The Knight's Tour problem can be described as follows: A knight is placed on a chess board of size n-by-n squares where n > 2. If possible, move the knight in such a way that it lands on each square of the board exactly one time. This is the problem that was given to me in this assignment for my CS-421, Design and Analysis of Algorithms class in the summer of 2016.
In this program the user inputs four parameters: the heuristic to use during the algorithm, the size of the board, and the x and y coordinates of the staring location of the knight. Once these parameters are provided, the program will find a solution and print it to the console by writing the board to the screen and showing the steps (which start at 1 and end at n-squared) that the knight can take in order to make its complete tour.
The first parameter which selects the heuristic to use can have a value of either 0, 1, or 2. A value of 0 means that no heuristic will be used, and the search for possible moves will start at the top left and move in a clockwise direction ending in the bottom left. If a value of 1 is given, the algorithm will start its search from its current square by first expanding those unused squares which are closest to the edge of the board. If a value of 2 is given, the algorithm will use Warnsdorf's rule as its heuristic. This means that when searching for a square to move to, the algorithm will first expand the square which, if the knight were to move to, the knight would have the fewest possible valid moves to make from that location.
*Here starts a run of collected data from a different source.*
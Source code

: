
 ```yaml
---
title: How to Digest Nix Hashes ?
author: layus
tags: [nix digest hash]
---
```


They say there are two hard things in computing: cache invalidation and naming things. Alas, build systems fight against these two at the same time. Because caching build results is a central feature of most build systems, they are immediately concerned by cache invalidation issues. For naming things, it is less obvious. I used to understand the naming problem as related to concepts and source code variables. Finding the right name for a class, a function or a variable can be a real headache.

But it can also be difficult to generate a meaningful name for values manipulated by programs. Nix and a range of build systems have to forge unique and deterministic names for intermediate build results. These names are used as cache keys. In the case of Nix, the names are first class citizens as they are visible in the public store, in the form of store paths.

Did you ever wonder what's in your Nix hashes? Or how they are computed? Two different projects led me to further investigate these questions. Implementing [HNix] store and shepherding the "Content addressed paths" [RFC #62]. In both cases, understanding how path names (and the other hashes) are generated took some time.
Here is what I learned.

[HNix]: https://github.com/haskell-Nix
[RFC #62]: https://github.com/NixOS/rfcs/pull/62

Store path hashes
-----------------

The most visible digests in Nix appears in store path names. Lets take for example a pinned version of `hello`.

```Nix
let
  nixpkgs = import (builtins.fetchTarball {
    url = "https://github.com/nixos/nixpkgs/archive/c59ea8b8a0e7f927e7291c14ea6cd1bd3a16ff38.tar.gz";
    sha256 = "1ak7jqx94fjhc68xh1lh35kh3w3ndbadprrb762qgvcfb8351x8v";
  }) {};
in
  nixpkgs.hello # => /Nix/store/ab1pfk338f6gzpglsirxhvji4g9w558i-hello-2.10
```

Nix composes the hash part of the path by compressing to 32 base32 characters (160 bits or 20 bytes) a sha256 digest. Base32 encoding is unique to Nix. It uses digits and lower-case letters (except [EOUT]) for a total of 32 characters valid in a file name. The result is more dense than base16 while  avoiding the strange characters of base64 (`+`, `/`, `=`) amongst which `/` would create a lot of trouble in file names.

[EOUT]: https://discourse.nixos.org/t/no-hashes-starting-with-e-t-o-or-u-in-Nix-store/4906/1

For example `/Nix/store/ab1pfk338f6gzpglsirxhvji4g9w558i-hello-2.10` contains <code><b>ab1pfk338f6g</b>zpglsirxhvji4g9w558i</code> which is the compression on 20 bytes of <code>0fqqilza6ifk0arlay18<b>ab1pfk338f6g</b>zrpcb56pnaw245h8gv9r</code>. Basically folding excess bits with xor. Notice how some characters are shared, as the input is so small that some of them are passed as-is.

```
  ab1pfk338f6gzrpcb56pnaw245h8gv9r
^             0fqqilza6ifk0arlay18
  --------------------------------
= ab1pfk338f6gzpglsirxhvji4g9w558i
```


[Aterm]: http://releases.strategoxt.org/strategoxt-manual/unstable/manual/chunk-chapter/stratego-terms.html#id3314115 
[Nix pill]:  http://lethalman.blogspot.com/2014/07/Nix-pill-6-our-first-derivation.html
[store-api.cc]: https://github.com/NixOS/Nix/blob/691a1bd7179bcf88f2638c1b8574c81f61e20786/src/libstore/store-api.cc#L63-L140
After having completed this assignment I ran a test of the different heuristics on a board size of 7 and having the knight start on the 1-1 location. Using no heuristic took the algorithm 254,727,173 moves to complete. Using the first heuristic (the edge-preferring heuristic) took the algorithm 2,798 moves to complete. Using the Warnsdorf's rule heuristic, however, took the algorithm only 127 moves to find a valid solution.